Regisseur Chad Stahelski hat schon in den ersten drei Teilen seinem Publikum immer weiter steigernde Kampfsequenzen mit schwindelerregender Dynamik geboten. Für das vierte Kapitel hat sich Stahelski aber ein größeres Vehikel besorgt, geht damit umgehend auf maximale Drehzahl, und hält nur kurz zum auftanken. Zum Zeitpunkt dieser Zeilen ist der Body-Count noch nicht wirklich bekannt, aber der Weg von John zu dem Marquis ist sehr weit und sehr lang. Die Welt des John Wick wird dabei etwas konkreter, und doch viel mystischer. Den Machern gelingt es aber hervorragend, diese Welt endgültig aus der Realität zu nehmen, und dennoch in dieser verwurzelt zu lassen.

Es steht außer Frage, dass geneigtes Publikum nicht wegen einer tiefgründigen Geschichte mit soziopolitischen Kommentaren ins Kino geht. Deswegen überhöhen die Macher ihre Erzählung entsprechend, sei es mit wahnsinniger Action – im wahrsten Sinne der Worte – oder mit philosophischen Ausschmückungen über den Wert von Leben, Tod und der eigenen Profession. KAPITEL 4 fächert die Welt des John Wick noch weiter auf, die mittlerweile mehr von Mystizismus getragen wird als von realen Organisationsstrukturen. Und dennoch ist KAPITEL 4 wieder viel fokussierter auf die Hauptperson ausgerichtet, ohne abschweifende, inhaltliche Erweiterungen.

Filmtechnisch und inszenatorisch ist JOHN WICK: KAPITEL 4 ein Meilenstein im Mann-gegen-Mann-Action-Film. Und er wird es lange bleiben, auch wenn absehbar ist, dass Trittbrettfahrer versuchen werden diesen Wahnsinn zu toppen.
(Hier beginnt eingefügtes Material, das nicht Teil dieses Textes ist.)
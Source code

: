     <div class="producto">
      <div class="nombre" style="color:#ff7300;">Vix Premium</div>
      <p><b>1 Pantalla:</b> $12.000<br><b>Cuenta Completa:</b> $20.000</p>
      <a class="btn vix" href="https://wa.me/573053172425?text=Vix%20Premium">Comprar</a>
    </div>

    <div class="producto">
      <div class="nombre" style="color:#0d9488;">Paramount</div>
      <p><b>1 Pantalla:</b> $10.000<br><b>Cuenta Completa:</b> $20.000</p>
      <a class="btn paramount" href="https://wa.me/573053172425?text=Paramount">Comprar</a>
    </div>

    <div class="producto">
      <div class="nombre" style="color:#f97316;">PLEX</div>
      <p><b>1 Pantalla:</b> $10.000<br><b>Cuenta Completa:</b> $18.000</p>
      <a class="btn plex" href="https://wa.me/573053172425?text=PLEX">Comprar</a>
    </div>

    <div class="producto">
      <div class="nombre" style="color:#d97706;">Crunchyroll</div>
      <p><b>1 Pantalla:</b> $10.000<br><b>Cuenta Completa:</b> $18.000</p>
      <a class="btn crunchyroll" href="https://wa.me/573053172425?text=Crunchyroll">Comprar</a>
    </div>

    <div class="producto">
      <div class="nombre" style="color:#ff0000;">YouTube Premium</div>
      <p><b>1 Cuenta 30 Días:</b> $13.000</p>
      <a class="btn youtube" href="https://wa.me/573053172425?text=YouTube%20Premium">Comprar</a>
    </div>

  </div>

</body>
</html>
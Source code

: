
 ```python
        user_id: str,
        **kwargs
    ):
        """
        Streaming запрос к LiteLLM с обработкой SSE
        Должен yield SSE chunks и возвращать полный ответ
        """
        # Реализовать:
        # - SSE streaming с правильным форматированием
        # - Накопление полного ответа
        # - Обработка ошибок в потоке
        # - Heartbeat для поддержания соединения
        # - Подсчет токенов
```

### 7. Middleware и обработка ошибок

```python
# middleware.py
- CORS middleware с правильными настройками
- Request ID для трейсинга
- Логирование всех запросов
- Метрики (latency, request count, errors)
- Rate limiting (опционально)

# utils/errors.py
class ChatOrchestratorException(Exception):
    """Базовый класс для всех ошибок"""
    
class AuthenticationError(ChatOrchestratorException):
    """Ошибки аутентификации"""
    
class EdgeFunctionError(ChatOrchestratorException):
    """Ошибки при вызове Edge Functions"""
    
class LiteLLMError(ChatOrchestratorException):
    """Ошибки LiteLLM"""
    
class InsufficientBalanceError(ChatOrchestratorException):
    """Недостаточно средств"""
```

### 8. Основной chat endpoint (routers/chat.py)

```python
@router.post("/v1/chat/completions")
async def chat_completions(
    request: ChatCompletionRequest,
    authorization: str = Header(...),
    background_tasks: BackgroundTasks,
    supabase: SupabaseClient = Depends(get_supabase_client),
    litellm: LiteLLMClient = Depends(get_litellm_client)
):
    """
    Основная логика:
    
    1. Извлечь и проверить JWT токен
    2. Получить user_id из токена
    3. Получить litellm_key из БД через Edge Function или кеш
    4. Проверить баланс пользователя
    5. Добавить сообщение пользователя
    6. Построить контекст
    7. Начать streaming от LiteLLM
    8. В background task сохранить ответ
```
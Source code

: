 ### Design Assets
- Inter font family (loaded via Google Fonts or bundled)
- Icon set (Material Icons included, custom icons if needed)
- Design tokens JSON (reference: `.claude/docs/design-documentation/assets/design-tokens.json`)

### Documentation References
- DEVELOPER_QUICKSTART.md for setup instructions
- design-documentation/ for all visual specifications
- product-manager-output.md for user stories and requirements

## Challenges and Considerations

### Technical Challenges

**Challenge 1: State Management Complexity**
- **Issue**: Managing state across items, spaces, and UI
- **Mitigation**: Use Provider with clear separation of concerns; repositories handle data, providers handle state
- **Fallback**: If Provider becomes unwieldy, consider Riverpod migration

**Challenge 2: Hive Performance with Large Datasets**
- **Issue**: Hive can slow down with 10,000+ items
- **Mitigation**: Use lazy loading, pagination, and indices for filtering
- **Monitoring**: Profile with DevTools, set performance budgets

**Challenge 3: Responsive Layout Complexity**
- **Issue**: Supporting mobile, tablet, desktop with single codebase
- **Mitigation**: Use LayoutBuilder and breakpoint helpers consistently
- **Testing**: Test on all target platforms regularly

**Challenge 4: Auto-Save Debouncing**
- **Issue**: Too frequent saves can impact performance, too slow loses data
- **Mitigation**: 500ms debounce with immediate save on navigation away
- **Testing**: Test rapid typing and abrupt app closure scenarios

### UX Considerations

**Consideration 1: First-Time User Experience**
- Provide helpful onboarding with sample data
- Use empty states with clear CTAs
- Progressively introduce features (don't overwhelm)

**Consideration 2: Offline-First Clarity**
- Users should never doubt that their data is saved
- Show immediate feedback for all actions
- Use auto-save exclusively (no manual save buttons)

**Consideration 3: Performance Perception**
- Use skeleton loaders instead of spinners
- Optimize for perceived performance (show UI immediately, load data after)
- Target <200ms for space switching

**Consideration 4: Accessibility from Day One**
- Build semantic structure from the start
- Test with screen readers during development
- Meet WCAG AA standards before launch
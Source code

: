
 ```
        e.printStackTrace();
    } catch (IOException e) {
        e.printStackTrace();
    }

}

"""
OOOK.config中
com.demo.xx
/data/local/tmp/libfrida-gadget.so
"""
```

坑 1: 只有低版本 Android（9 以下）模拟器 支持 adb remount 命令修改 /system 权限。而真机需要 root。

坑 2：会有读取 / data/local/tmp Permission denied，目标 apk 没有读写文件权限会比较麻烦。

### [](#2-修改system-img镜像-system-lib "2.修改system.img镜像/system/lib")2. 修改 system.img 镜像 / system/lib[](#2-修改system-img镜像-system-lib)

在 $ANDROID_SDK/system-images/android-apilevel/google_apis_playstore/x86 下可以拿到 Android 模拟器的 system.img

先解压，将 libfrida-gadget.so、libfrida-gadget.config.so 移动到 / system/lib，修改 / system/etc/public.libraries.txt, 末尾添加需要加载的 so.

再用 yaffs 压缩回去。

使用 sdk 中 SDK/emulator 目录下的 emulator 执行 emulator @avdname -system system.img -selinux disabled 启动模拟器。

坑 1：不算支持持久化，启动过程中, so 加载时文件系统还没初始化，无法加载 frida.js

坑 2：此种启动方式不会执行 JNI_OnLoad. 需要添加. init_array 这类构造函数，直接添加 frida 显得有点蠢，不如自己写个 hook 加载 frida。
Was das gesamte Team leistet, ist absurde Furore. Ob Kamera, Schnitt, Continuity (ins Besondere), Choreografen, Stunt-Leute, und natürlich Darsteller. Die greifen alle so perfekt ineinander, das einem schwindelig wird. Chad Stahelski schafft mit diesem Team eine derart atemberaubende Ästhetik in Sachen Brutalität, dass sich niemand wirklich schämen wird, für jeden dahingerafften Körper wahre Freude zu empfinden.

Diese exzellent inszenierte Kampfkunst hat sich natürlich von Teil Eins aus weiterentwickelt, was letztendlich auch den Ruhm der Reihe begründete. Negativ anzumerken ist vielleicht, dass Wick des Öfteren den zweiten, finalen Kopfschuss vergisst. Zynisch? Ja, aber kaum einer oder einem im Publikum wird das während des Films bewusst. Es bleibt ein Geheimnis, so ausladende Settings wie einen Nacht-Club, die Treppen zur Basilika Sacré Cœr, den Kreisverkehr des Arc de Triomphe, oder ein komplettes Abrisshaus derart übersichtlich und nachvollziehbar zu inszenieren, obwohl die Kamera immer in Bewegung ist und gegenläufig dazu die kämpfenden Protagonisten. Aber Zuschauerinnen und Zuschauer wissen immer ganz genau, wo die Darsteller sind, und was sie tun.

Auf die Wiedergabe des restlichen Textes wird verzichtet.